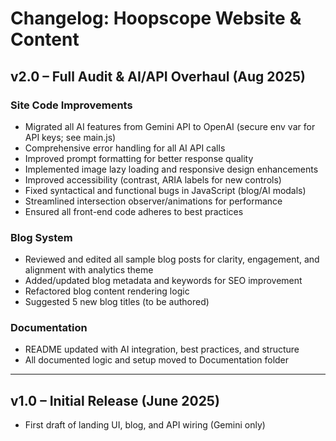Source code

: # Changelog: Hoopscope Website & Content

## v2.0 – Full Audit & AI/API Overhaul (Aug 2025)
### Site Code Improvements
- Migrated all AI features from Gemini API to OpenAI (secure env var for API keys; see main.js)
- Comprehensive error handling for all AI API calls
- Improved prompt formatting for better response quality
- Implemented image lazy loading and responsive design enhancements
- Improved accessibility (contrast, ARIA labels for new controls)
- Fixed syntactical and functional bugs in JavaScript (blog/AI modals)
- Streamlined intersection observer/animations for performance
- Ensured all front-end code adheres to best practices

### Blog System
- Reviewed and edited all sample blog posts for clarity, engagement, and alignment with analytics theme
- Added/updated blog metadata and keywords for SEO improvement
- Refactored blog content rendering logic
- Suggested 5 new blog titles (to be authored)

### Documentation
- README updated with AI integration, best practices, and structure
- All documented logic and setup moved to Documentation folder

---

## v1.0 – Initial Release (June 2025)
- First draft of landing UI, blog, and API wiring (Gemini only)
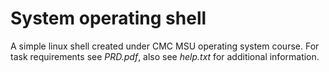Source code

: # System operating shell

A simple linux shell created under CMC MSU operating system course.
For task requirements see *PRD.pdf*, also see *help.txt* for additional information.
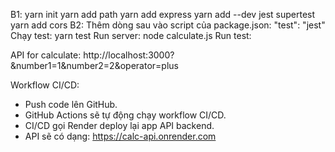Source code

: B1:
yarn init
yarn add path
yarn add express
yarn add --dev jest supertest
yarn add cors
B2:
Thêm dòng sau vào script của package.json: "test": "jest"
Chạy test: yarn test
Run server: node calculate.js
Run test:

API for calculate: http://localhost:3000?&number1=1&number2=2&operator=plus

Workflow CI/CD:

- Push code lên GitHub.
- GitHub Actions sẽ tự động chạy workflow CI/CD.
- CI/CD gọi Render deploy lại app API backend.
- API sẽ có dạng: https://calc-api.onrender.com
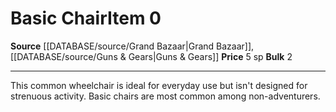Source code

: ﻿---
id: '1160'
name: Basic Chair
source: '[[DATABASE/source/Guns & Gears|Guns & Gears]]'

---
# Basic Chair<span class="item-type">Item 0</span>

**Source** [[DATABASE/source/Grand Bazaar|Grand Bazaar]], [[DATABASE/source/Guns & Gears|Guns & Gears]]
**Price** 5 sp
**Bulk** 2

---
This common wheelchair is ideal for everyday use but isn't designed for strenuous activity. Basic chairs are most common among non-adventurers.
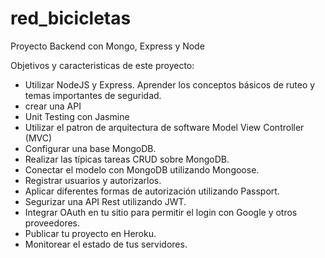 # red_bicicletas

Proyecto Backend con Mongo, Express y Node

Objetivos y caracteristicas de este proyecto:

- Utilizar NodeJS y Express. Aprender los conceptos básicos de ruteo y temas importantes de seguridad.
- crear una API
- Unit Testing con Jasmine
- Utilizar el patron de arquitectura de software Model View Controller (MVC)
- Configurar una base MongoDB.
- Realizar las típicas tareas CRUD sobre MongoDB.
- Conectar el modelo con MongoDB utilizando Mongoose.
- Registrar usuarios y autorizarlos.
- Aplicar diferentes formas de autorización utilizando Passport.
- Segurizar una API Rest utilizando JWT.
- Integrar OAuth en tu sitio para permitir el login con Google y otros proveedores.
- Publicar tu proyecto en Heroku.
- Monitorear el estado de tus servidores.
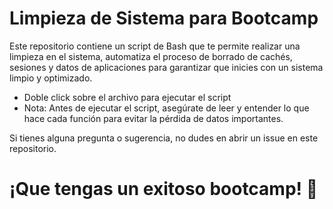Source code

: # Limpieza de Sistema para Bootcamp

Este repositorio contiene un script de Bash que te permite realizar una limpieza en el sistema, automatiza el proceso de borrado de cachés, sesiones y datos de aplicaciones para garantizar que inicies con un sistema limpio y optimizado. 

- Doble click sobre el archivo para ejecutar el script
- Nota: Antes de ejecutar el script, asegúrate de leer y entender lo que hace cada función para evitar la pérdida de datos importantes.

Si tienes alguna pregunta o sugerencia, no dudes en abrir un issue en este repositorio.

# ¡Que tengas un exitoso bootcamp! :rocket:
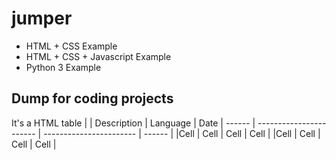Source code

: # jumper

- HTML + CSS Example
- HTML + CSS + Javascript Example
- Python 3 Example

## Dump for coding projects

It's a HTML table
|        | Description             | Language                | Date 
| ------ | ----------------------- | ----------------------- | ------ |
|Cell    | Cell                    | Cell                    | Cell   |
|Cell    | Cell                    | Cell                    | Cell   |


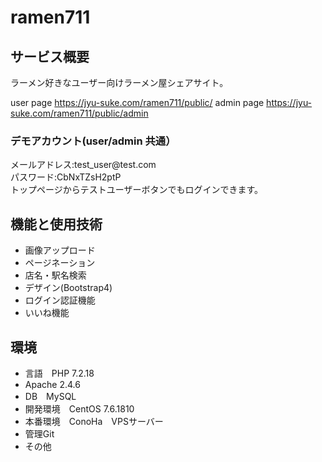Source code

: <h1>ramen711</h1>

<h2>サービス概要</h2>
ラーメン好きなユーザー向けラーメン屋シェアサイト。

user page
https://jyu-suke.com/ramen711/public/
admin page
https://jyu-suke.com/ramen711/public/admin

<div>
 <h3>デモアカウント(user/admin 共通）</h3>
  メールアドレス:test_user@test.com<br>
  パスワード:CbNxTZsH2ptP<br>
  トップページからテストユーザーボタンでもログインできます。
</div>

<h2>機能と使用技術</h2>
<ul>
<li>画像アップロード</li>
<li>ページネーション</li>
<li>店名・駅名検索</li>
<li>デザイン(Bootstrap4)</li>
<li>ログイン認証機能</li>
<li>いいね機能</li>
</ul>

<h2>環境</h2>
<ul>
<li>言語　PHP 7.2.18</li>
<li>Apache 2.4.6</li>
<li>DB　MySQL</li>
<li>開発環境　CentOS 7.6.1810</li>
<li>本番環境　ConoHa　VPSサーバー</li>
<li>管理Git</li> 
<li>その他</li>
</ul>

• _TASK BRIEF_
The string "MongoDB": state how many lines above contain it, giving nothing but the number.

• _TASK RESULT_
3